A Comissão de Administração e Serviço Público da Câmara dos Deputados aprovou o Projeto de Lei 769/24 , que cria 160 funções comissionadas no quadro de pessoal do Supremo Tribunal Federal (STF), divididas entre os gabinetes dos ministros.
A proposta, enviada à Câmara pelo STF, foi aprovada por recomendação do relator, deputado Bruno Farias (Avante-MG). Ele acolheu a justificativa da Suprema Corte de que a medida estimulará a retenção de profissionais mais qualificados para o auxílio dos ministros.
Na avaliação de Farias, um Poder Judiciário eficiente, moderno e comprometido com a prestação jurisdicional de excelência é essencial para a garantia dos direitos fundamentais dos cidadãos e para a manutenção do Estado Democrático de Direito.
“A eficiência no julgamento dos processos é fundamental para evitar a morosidade e a impunidade, aumentando a confiança da sociedade no sistema de justiça”, avaliou o relator. “Quando o número de servidores é insuficiente para atender às demandas que o tribunal recebe, há um acúmulo de trabalho e atrasos nos processos, o que prejudica a eficiência e a qualidade da prestação jurisdicional.”

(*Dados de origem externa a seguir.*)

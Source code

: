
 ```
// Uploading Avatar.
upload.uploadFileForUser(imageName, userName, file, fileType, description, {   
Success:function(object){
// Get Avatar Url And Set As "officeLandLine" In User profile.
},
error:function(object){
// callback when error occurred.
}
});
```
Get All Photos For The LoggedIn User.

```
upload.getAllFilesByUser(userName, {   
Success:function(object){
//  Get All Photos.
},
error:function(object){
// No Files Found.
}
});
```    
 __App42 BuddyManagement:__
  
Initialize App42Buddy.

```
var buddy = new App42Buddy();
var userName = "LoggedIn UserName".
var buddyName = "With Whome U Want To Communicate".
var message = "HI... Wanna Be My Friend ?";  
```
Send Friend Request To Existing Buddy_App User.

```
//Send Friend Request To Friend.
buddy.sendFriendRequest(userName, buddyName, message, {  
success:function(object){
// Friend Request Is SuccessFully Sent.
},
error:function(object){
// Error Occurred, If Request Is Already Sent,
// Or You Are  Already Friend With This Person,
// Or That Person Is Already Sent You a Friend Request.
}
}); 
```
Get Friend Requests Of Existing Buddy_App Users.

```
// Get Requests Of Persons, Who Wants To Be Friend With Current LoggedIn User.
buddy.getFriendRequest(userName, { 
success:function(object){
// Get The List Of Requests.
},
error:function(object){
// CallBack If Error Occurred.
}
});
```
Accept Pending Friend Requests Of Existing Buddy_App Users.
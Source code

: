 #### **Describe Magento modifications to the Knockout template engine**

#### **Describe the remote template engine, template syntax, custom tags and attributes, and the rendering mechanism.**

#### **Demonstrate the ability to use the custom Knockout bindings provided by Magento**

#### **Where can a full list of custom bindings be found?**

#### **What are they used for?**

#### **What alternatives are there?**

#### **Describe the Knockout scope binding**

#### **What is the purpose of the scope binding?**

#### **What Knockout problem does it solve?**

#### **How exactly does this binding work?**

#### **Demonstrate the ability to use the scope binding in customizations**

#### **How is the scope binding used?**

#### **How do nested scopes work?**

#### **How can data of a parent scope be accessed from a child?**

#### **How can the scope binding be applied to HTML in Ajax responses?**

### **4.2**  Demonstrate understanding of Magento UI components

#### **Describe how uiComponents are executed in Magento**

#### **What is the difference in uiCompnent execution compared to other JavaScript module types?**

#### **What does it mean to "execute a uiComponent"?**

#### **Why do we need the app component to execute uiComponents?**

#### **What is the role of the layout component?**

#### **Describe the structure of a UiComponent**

Bruno Farias lembrou ainda que os recursos previstos no projeto para a criação das funções já estão incluídos no teto orçamentário destinado ao STF. Para 2025 e 2026, o montante previsto é de R$ 7,8 milhões a cada ano.
Próximos passos
O projeto tramita em regime de prioridade e ainda será analisado pelas comissões de Finanças e Tributação; e de Constituição e Justiça e de Cidadania. No Plenário, já foi designado como relator o deputado Defensor Stélio Dener (Republicanos-RR).
Para virar lei, a proposta precisa ser aprovada pela Câmara pelo Senado.